The first championship game was dubbed the "Super Nielsen Bowl" by the media. Variety predicted that the ratings for the game would be the most important of the year. At the time, CBS held the broadcasting rights to NFL games and NBC held the rights to AFL games. With one team from each league competing against each other, the two networks agreed to pay $1 million each to simulcast Super Bowl I. As NFL games on CBS rated double those of AFL games on NBC during the regular season, CBS was able to charge advertisers tens of thousands of dollars more than NBC for 60-second commercials during the broadcast. For years, CBS had held the reputation of being "the pro football network," and was expected to live up to it. Preliminary ratings for the game—which was controversially blacked out in Greater Los Angeles—were released a day later and showed that the CBS feed was more popular than the NBC. Three weeks later, this was confirmed when the national Nielsen ratings were released, crowning CBS the winner of the first "network Nielsen Bowl."

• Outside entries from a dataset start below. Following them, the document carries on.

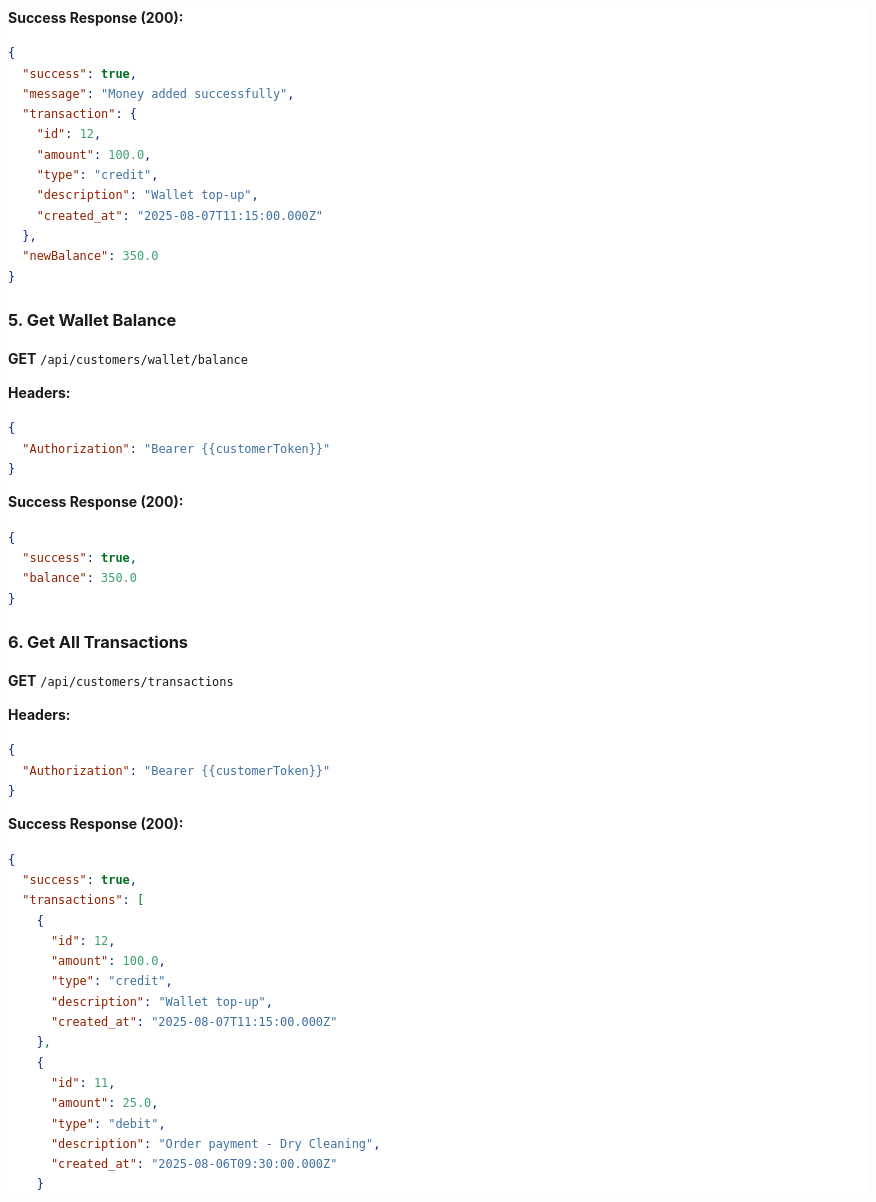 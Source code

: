 **Success Response (200):**

```json
{
  "success": true,
  "message": "Money added successfully",
  "transaction": {
    "id": 12,
    "amount": 100.0,
    "type": "credit",
    "description": "Wallet top-up",
    "created_at": "2025-08-07T11:15:00.000Z"
  },
  "newBalance": 350.0
}
```

### 5. Get Wallet Balance

**GET** `/api/customers/wallet/balance`

**Headers:**

```json
{
  "Authorization": "Bearer {{customerToken}}"
}
```

**Success Response (200):**

```json
{
  "success": true,
  "balance": 350.0
}
```

### 6. Get All Transactions

**GET** `/api/customers/transactions`

**Headers:**

```json
{
  "Authorization": "Bearer {{customerToken}}"
}
```

**Success Response (200):**

```json
{
  "success": true,
  "transactions": [
    {
      "id": 12,
      "amount": 100.0,
      "type": "credit",
      "description": "Wallet top-up",
      "created_at": "2025-08-07T11:15:00.000Z"
    },
    {
      "id": 11,
      "amount": 25.0,
      "type": "debit",
      "description": "Order payment - Dry Cleaning",
      "created_at": "2025-08-06T09:30:00.000Z"
    }
``` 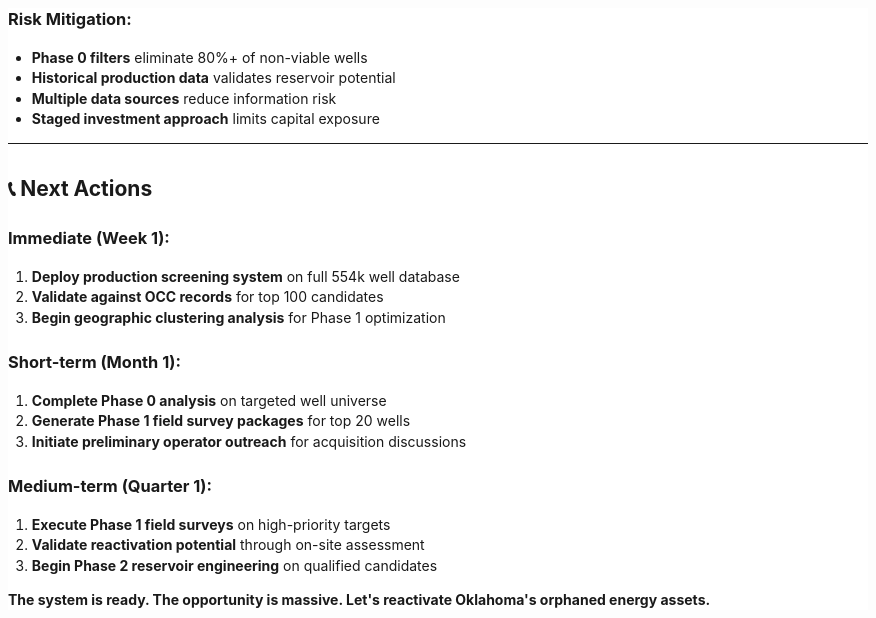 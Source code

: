 ### **Risk Mitigation:**
- **Phase 0 filters** eliminate 80%+ of non-viable wells
- **Historical production data** validates reservoir potential
- **Multiple data sources** reduce information risk
- **Staged investment approach** limits capital exposure

---

## 📞 Next Actions

### **Immediate (Week 1):**
1. **Deploy production screening system** on full 554k well database
2. **Validate against OCC records** for top 100 candidates  
3. **Begin geographic clustering analysis** for Phase 1 optimization

### **Short-term (Month 1):**
1. **Complete Phase 0 analysis** on targeted well universe
2. **Generate Phase 1 field survey packages** for top 20 wells
3. **Initiate preliminary operator outreach** for acquisition discussions

### **Medium-term (Quarter 1):**
1. **Execute Phase 1 field surveys** on high-priority targets
2. **Validate reactivation potential** through on-site assessment
3. **Begin Phase 2 reservoir engineering** on qualified candidates

**The system is ready. The opportunity is massive. Let's reactivate Oklahoma's orphaned energy assets.**
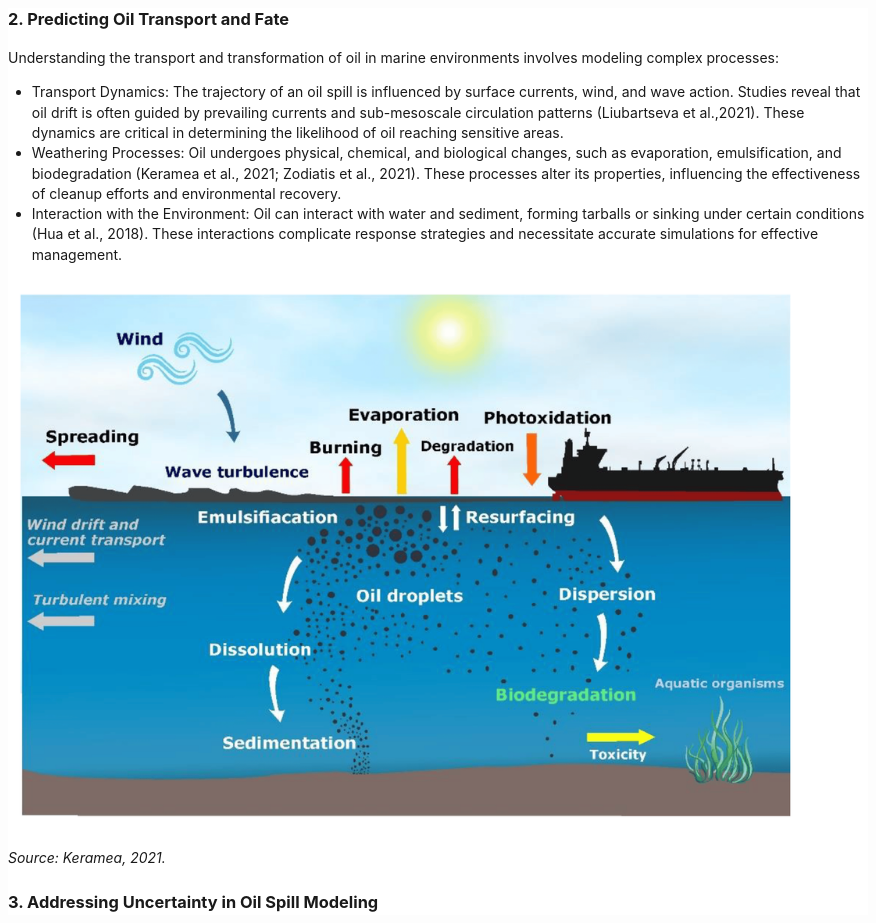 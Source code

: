 ### 2. Predicting Oil Transport and Fate

Understanding the transport and transformation of oil in marine environments involves modeling complex processes:

 - Transport Dynamics: The trajectory of an oil spill is influenced by surface currents, wind, and wave action. Studies reveal that oil drift is often guided by prevailing currents and sub-mesoscale circulation patterns (Liubartseva et al.,2021). These dynamics are critical in determining the likelihood of oil reaching sensitive areas.
 - Weathering Processes: Oil undergoes physical, chemical, and biological changes, such as evaporation, emulsification, and biodegradation (Keramea et al., 2021; Zodiatis et al., 2021). These processes alter its properties, influencing the effectiveness of cleanup efforts and environmental recovery.
 - Interaction with the Environment: Oil can interact with water and sediment, forming tarballs or sinking under certain conditions (Hua et al., 2018). These interactions complicate response strategies and necessitate accurate simulations for effective management.

 <img src="oil_interactions.png" width="800" alt=" oil_interactions">

 *Source: Keramea, 2021.*

### 3. Addressing Uncertainty in Oil Spill Modeling
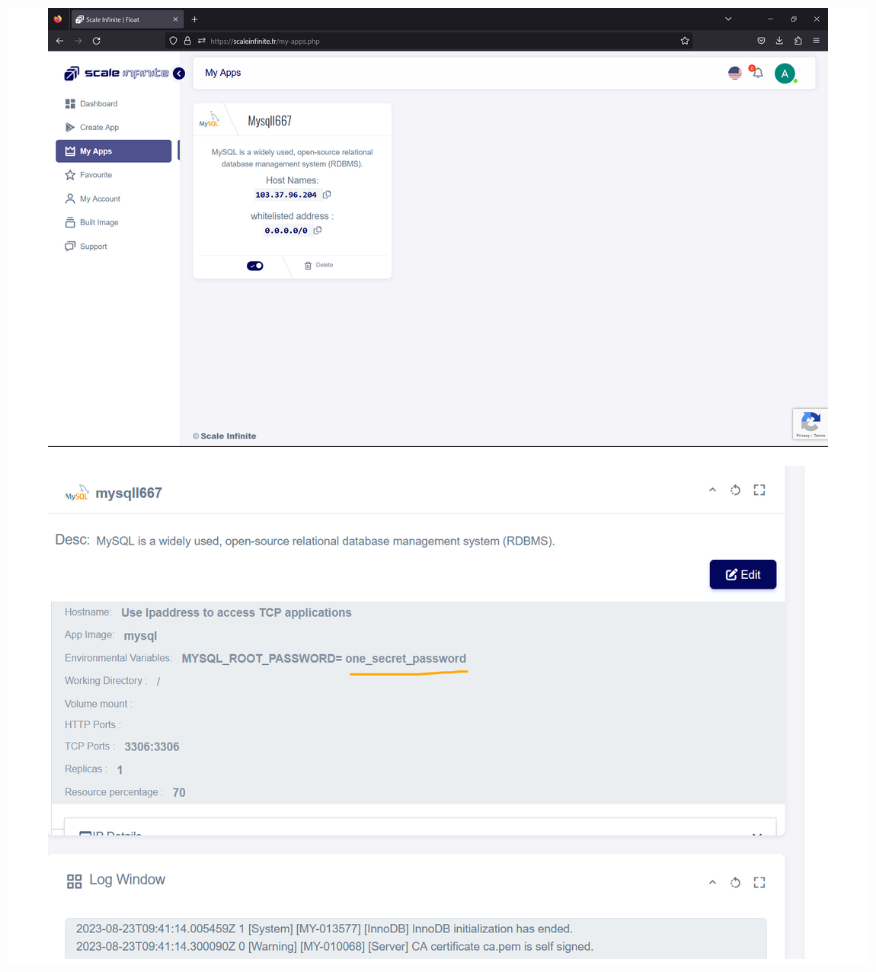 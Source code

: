 

<div>

<figure><img src="../../.gitbook/assets/Screenshot 2023-08-23 160349 (2).png" alt=""><figcaption></figcaption></figure>

 

<figure><img src="../../.gitbook/assets/ccvc.png" alt=""><figcaption></figcaption></figure>
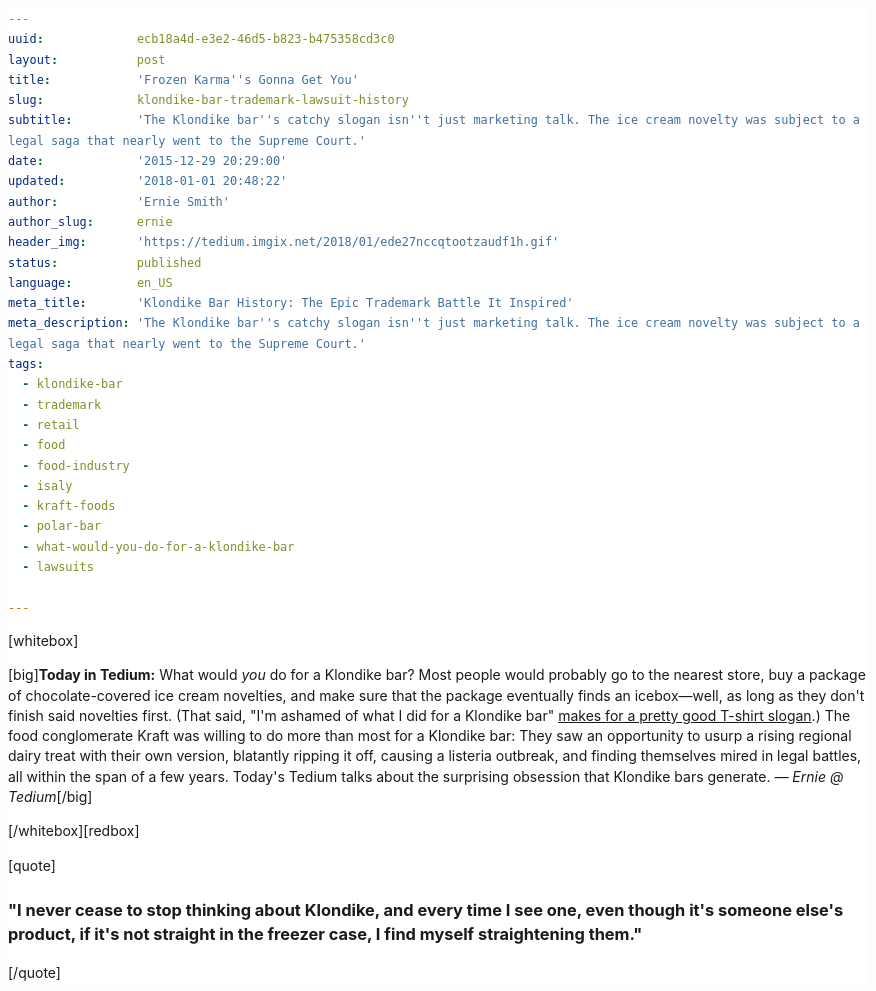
 ```yaml
---
uuid:             ecb18a4d-e3e2-46d5-b823-b475358cd3c0
layout:           post
title:            'Frozen Karma''s Gonna Get You'
slug:             klondike-bar-trademark-lawsuit-history
subtitle:         'The Klondike bar''s catchy slogan isn''t just marketing talk. The ice cream novelty was subject to a legal saga that nearly went to the Supreme Court.'
date:             '2015-12-29 20:29:00'
updated:          '2018-01-01 20:48:22'
author:           'Ernie Smith'
author_slug:      ernie
header_img:       'https://tedium.imgix.net/2018/01/ede27nccqtootzaudf1h.gif'
status:           published
language:         en_US
meta_title:       'Klondike Bar History: The Epic Trademark Battle It Inspired'
meta_description: 'The Klondike bar''s catchy slogan isn''t just marketing talk. The ice cream novelty was subject to a legal saga that nearly went to the Supreme Court.'
tags:
  - klondike-bar
  - trademark
  - retail
  - food
  - food-industry
  - isaly
  - kraft-foods
  - polar-bar
  - what-would-you-do-for-a-klondike-bar
  - lawsuits

---
```


[whitebox]

[big]**Today in Tedium:** What would *you* do for a Klondike bar? Most people would probably go to the nearest store, buy a package of chocolate-covered ice cream novelties, and make sure that the package eventually finds an icebox—well, as long as they don't finish said novelties first. (That said, "I'm ashamed of what I did for a Klondike bar" [makes for a pretty good T-shirt slogan](http://amzn.to/1mOgVp7).) The food conglomerate Kraft was willing to do more than most for a Klondike bar: They saw an opportunity to usurp a rising regional dairy treat with their own version, blatantly ripping it off, causing a listeria outbreak, and finding themselves mired in legal battles, all within the span of a few years. Today's Tedium talks about the surprising obsession that Klondike bars generate. *— Ernie @ Tedium*[/big]

[/whitebox][redbox]

[quote]
### "I never cease to stop thinking about Klondike, and every time I see one, even though it's someone else's product, if it's not straight in the freezer case, I find myself straightening them."
[/quote]
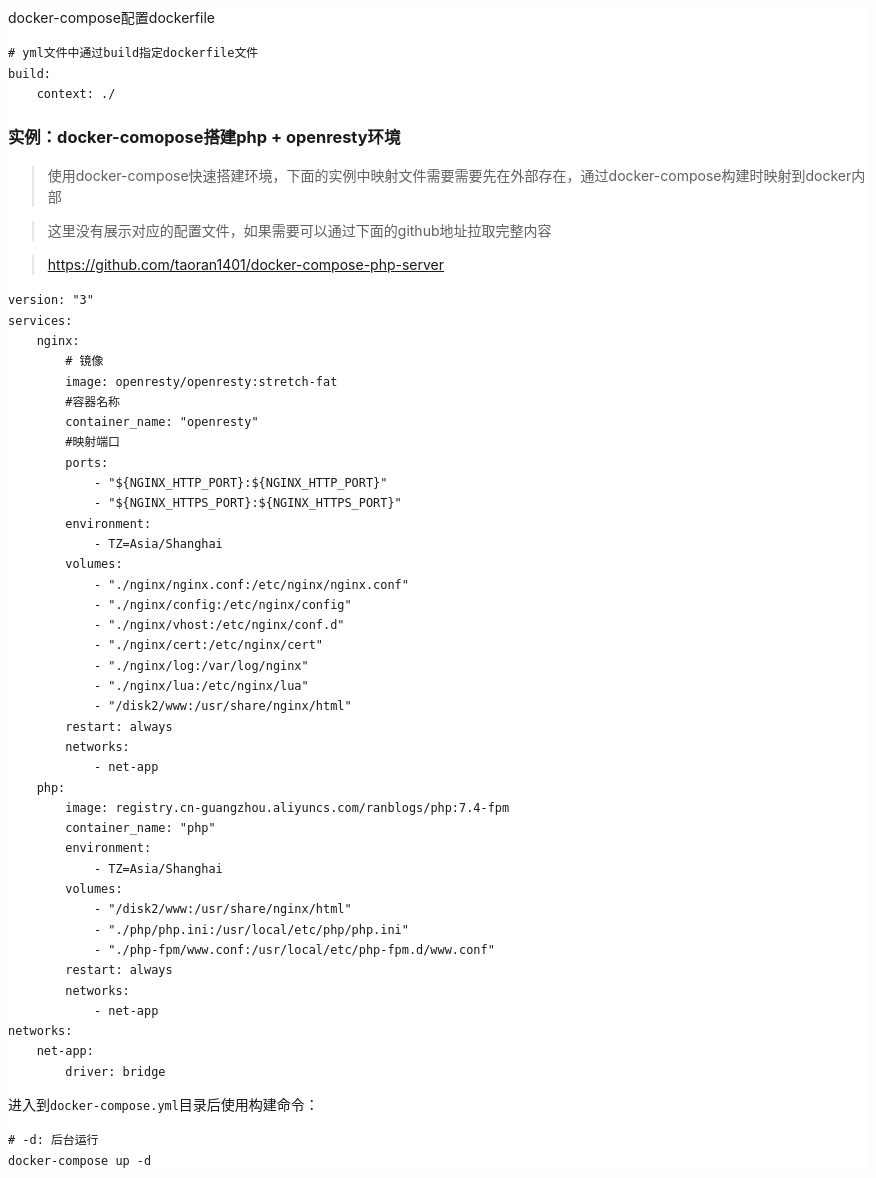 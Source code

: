 
docker-compose配置dockerfile
```
# yml文件中通过build指定dockerfile文件
build:
    context: ./
```

### 实例：docker-comopose搭建php + openresty环境

> 使用docker-compose快速搭建环境，下面的实例中映射文件需要需要先在外部存在，通过docker-compose构建时映射到docker内部

> 这里没有展示对应的配置文件，如果需要可以通过下面的github地址拉取完整内容

> https://github.com/taoran1401/docker-compose-php-server

```
version: "3"
services:
    nginx:
        # 镜像
        image: openresty/openresty:stretch-fat
        #容器名称
        container_name: "openresty"
        #映射端口
        ports:
            - "${NGINX_HTTP_PORT}:${NGINX_HTTP_PORT}"
            - "${NGINX_HTTPS_PORT}:${NGINX_HTTPS_PORT}"
        environment:
            - TZ=Asia/Shanghai
        volumes:
            - "./nginx/nginx.conf:/etc/nginx/nginx.conf"
            - "./nginx/config:/etc/nginx/config"
            - "./nginx/vhost:/etc/nginx/conf.d"
            - "./nginx/cert:/etc/nginx/cert"
            - "./nginx/log:/var/log/nginx"
            - "./nginx/lua:/etc/nginx/lua"
            - "/disk2/www:/usr/share/nginx/html"
        restart: always
        networks:
            - net-app
    php:
        image: registry.cn-guangzhou.aliyuncs.com/ranblogs/php:7.4-fpm
        container_name: "php"
        environment:
            - TZ=Asia/Shanghai
        volumes:
            - "/disk2/www:/usr/share/nginx/html"
            - "./php/php.ini:/usr/local/etc/php/php.ini"
            - "./php-fpm/www.conf:/usr/local/etc/php-fpm.d/www.conf"
        restart: always
        networks:
            - net-app
networks:
    net-app:
        driver: bridge
```

进入到`docker-compose.yml`目录后使用构建命令：
```
# -d: 后台运行
docker-compose up -d
```

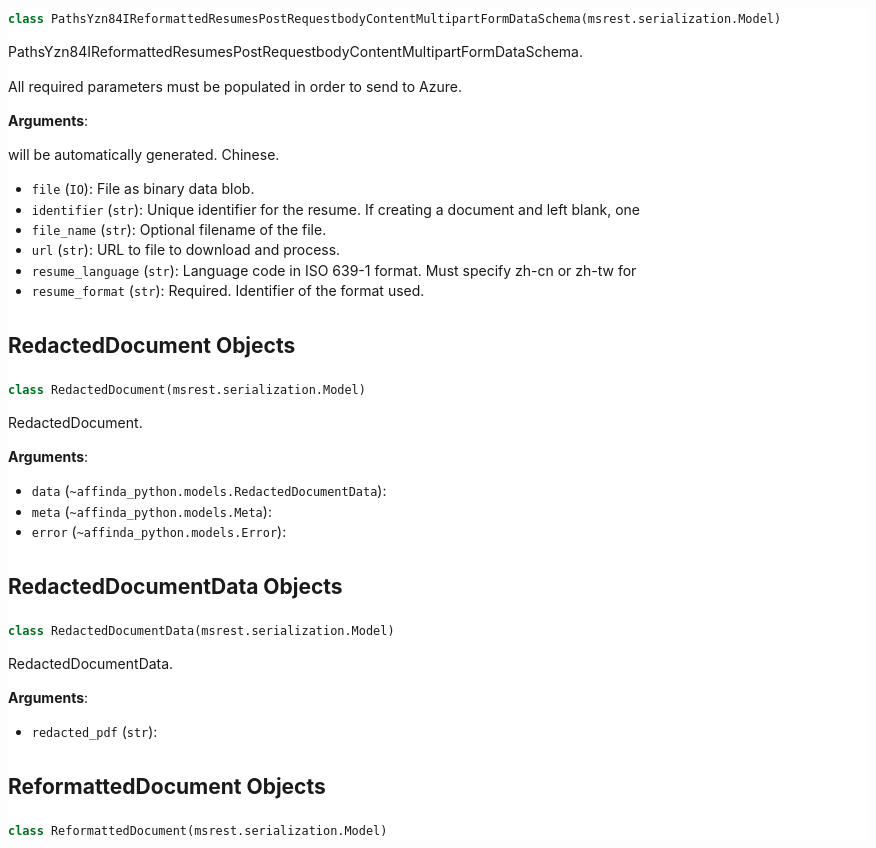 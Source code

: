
 ```python
class PathsYzn84IReformattedResumesPostRequestbodyContentMultipartFormDataSchema(msrest.serialization.Model)
```

PathsYzn84IReformattedResumesPostRequestbodyContentMultipartFormDataSchema.

All required parameters must be populated in order to send to Azure.

**Arguments**:

will be automatically generated.
Chinese.
- `file` (`IO`): File as binary data blob.
- `identifier` (`str`): Unique identifier for the resume. If creating a document and left blank, one
- `file_name` (`str`): Optional filename of the file.
- `url` (`str`): URL to file to download and process.
- `resume_language` (`str`): Language code in ISO 639-1 format. Must specify zh-cn or zh-tw for
- `resume_format` (`str`): Required. Identifier of the format used.

<a name="models._models.RedactedDocument"></a>

## RedactedDocument Objects

```python
class RedactedDocument(msrest.serialization.Model)
```

RedactedDocument.

**Arguments**:

- `data` (`~affinda_python.models.RedactedDocumentData`): 
- `meta` (`~affinda_python.models.Meta`): 
- `error` (`~affinda_python.models.Error`): 

<a name="models._models.RedactedDocumentData"></a>

## RedactedDocumentData Objects

```python
class RedactedDocumentData(msrest.serialization.Model)
```

RedactedDocumentData.

**Arguments**:

- `redacted_pdf` (`str`): 

<a name="models._models.ReformattedDocument"></a>

## ReformattedDocument Objects

```python
class ReformattedDocument(msrest.serialization.Model)
```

Unlike Super Bowl I, the 1968 game was broadcast by only one network, CBS. The preliminary Arbitron ratings as reported by the network gave the game a 43.0 rating, a 76 share, and a total viewership of over 70 million. However, the final Nielsen numbers later revealed the game was watched by 51.3 million total viewers and received a 36.8 rating and a 68 share—less than Super Bowl I. In New York City, the game received a 36.3 rating and a 61 share. 1969's Super Bowl III received an initial rating of 39.9 and a share of 79 with over 60 million total viewers. In New York City, the game registered a preliminary rating of 40.5 on NBC, more than eight times the combined rating of CBS and ABC broadcasts at the same time. Final numbers gave Super Bowl III a national rating of 36.0, lower than the previous year, though the total viewership was up from 51.3 million to 54.5 million.

In contrast with previous years, Super Bowl IV's ratings were largely underestimated. Overnight Nielsen ratings gave the 1970 game a 38.8 rating and a 70 share, with 57 million total viewers; final numbers gave the game a 39.4 rating, 69 share, and 59.2 million total viewers. The 1971 game was watched by 39.8% of American households, making the NBC broadcast the highest-rated sports event on a single network, beating the final game of the 1963 World Series This record would be broken again the following year when the 1972 CBS broadcast of Super Bowl VI was watched by 44.2% of households. In 1973, Super Bowl VII was the first game to be exempt from a local television blackout following the amendment of an NFL policy requiring them at the time. Although 3 million more households were able to watch the game, the number of households that actually watched it increased by only 220,000 compared to the previous year, and the rating declined from a 44.2 to a 42.7. Likewise in 1974, the rating declined again to a 41.6, and total viewership for the game was 4.5 million less than the year before.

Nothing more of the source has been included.